SS Assyrian
Career | |
---|---|
Name: | SS Assyrian |
Operator: | Ellerman & Papayanni Lines Ltd, Liverpool |
Builder: | Blohm + Voss, Hamburg |
Completed: | 1914 |
Fate: | sunk on 19 October 1940 |
General characteristics | |
Class and type: | Steam merchant ship |
Tonnage: | 2,962 tons |
Crew: | 36 |
The SS Assyrian was a steam merchant ship, originally German-built, that sailed under the British flag during the Second World War.
Early years
She was originally built by Blohm + Voss, Hamburg as the German motor merchant Fritz, in 1914. She served during the First World War with the Woermann Line, but she was designated as a war reparations ship in 1919 and was acquired by the British shipping firm Ellerman & Papayanni Lines Ltd, of Liverpool in 1920.[1] They renamed her Assyrian and homeported her in Liverpool. They converted her to a steam merchant in 1925.[2]
With the convoys
During the Second World War she was used to carry supplies to the UK, often travelling in convoy to protect against German U-boat attacks. She took part in a number of these convoys, sailing to and from Liverpool to destinations such as Gibraltar and Bermuda.[3] She joined her last convoy, SC-7 which departed Sydney, Nova Scotia on 5 October 1940. She was used as the convoy commodore's ship, and came under the command of retired vice admiral Lachlan Mackinnon, with her master as Reginald Sanderson Kearon. She had arrived in Sydney from New Orleans and carried a cargo of 3,700 tons of grain.[2]
Convoy SC-7 and sinking
The convoy initially had only a single escort, the sloop HMS Scarborough. The convoy was overwhelmed by U-boats operating the new 'wolf pack' tactics. On 19 October, as the convoy approached the British Isles, a U-boat was spotted 100 yards ahead. The Assyrian went full ahead to ram her, for the first time made 10 knots. She chased the enemy ship for 40 minutes, but was unable to bring any of her small guns to bear. The U-boat eventually escaped, leaving the Assyrian ahead of the convoy, with no escorts around. She was sighted by U-101 under Fritz Frauenheim and at 01.22 hours he fired three bow torpedoes at the convoy, by then 102 miles west by north of Barra Head, Outer Hebrides, followed two minutes later by a stern torpedo. He was later to report four hits and four ships sunk.[2]

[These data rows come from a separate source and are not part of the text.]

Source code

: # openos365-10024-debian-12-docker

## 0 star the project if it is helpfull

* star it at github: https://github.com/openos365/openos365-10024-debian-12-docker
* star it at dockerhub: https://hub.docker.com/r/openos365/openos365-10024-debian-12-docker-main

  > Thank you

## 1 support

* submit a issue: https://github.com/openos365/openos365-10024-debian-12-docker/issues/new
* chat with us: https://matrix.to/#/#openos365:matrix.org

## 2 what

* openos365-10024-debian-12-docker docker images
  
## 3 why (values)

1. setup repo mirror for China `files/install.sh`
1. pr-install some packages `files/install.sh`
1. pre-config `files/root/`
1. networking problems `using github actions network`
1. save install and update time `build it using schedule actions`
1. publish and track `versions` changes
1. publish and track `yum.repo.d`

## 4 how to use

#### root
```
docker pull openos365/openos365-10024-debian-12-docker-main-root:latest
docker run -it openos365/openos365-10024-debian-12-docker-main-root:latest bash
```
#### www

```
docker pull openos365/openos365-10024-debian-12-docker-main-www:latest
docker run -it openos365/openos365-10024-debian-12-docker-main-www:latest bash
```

However two of the bow torpedoes missed, with the third hitting the Assyrian on the starboard side, stopping the engines and putting out her lights.[2] The stern torpedo went on to hit the SS Soesterberg.[2] Both of the Assyrian’s boats were damaged in the explosion and most of the surviving crew took to the life-rafts. A sinking merchantman drifted down upon the Assyrian, her pit props rolling off and further damaging the ship and sinking one of the life-rafts which had been launched. A small group including the ship's master, the Chief Officer and the commodore were stranded aboard the sinking ship. They set to building a raft out of whatever they could find and launched it as the ship went down. The raft fell to bits as it hit the water, but most of the occupants managed to cling to pieces of wreckage.
Out of a total complement of 51, fifteen crew members and two naval staff members were lost. The master, the commodore, three naval staff members, 20 crew members and nine passengers were picked up by the sloop HMS Leith and landed at Liverpool.[2] The Assyrian’s master, Reginald Sanderson Kearon, was awarded the Lloyd's War Medal for Bravery at Sea.[2]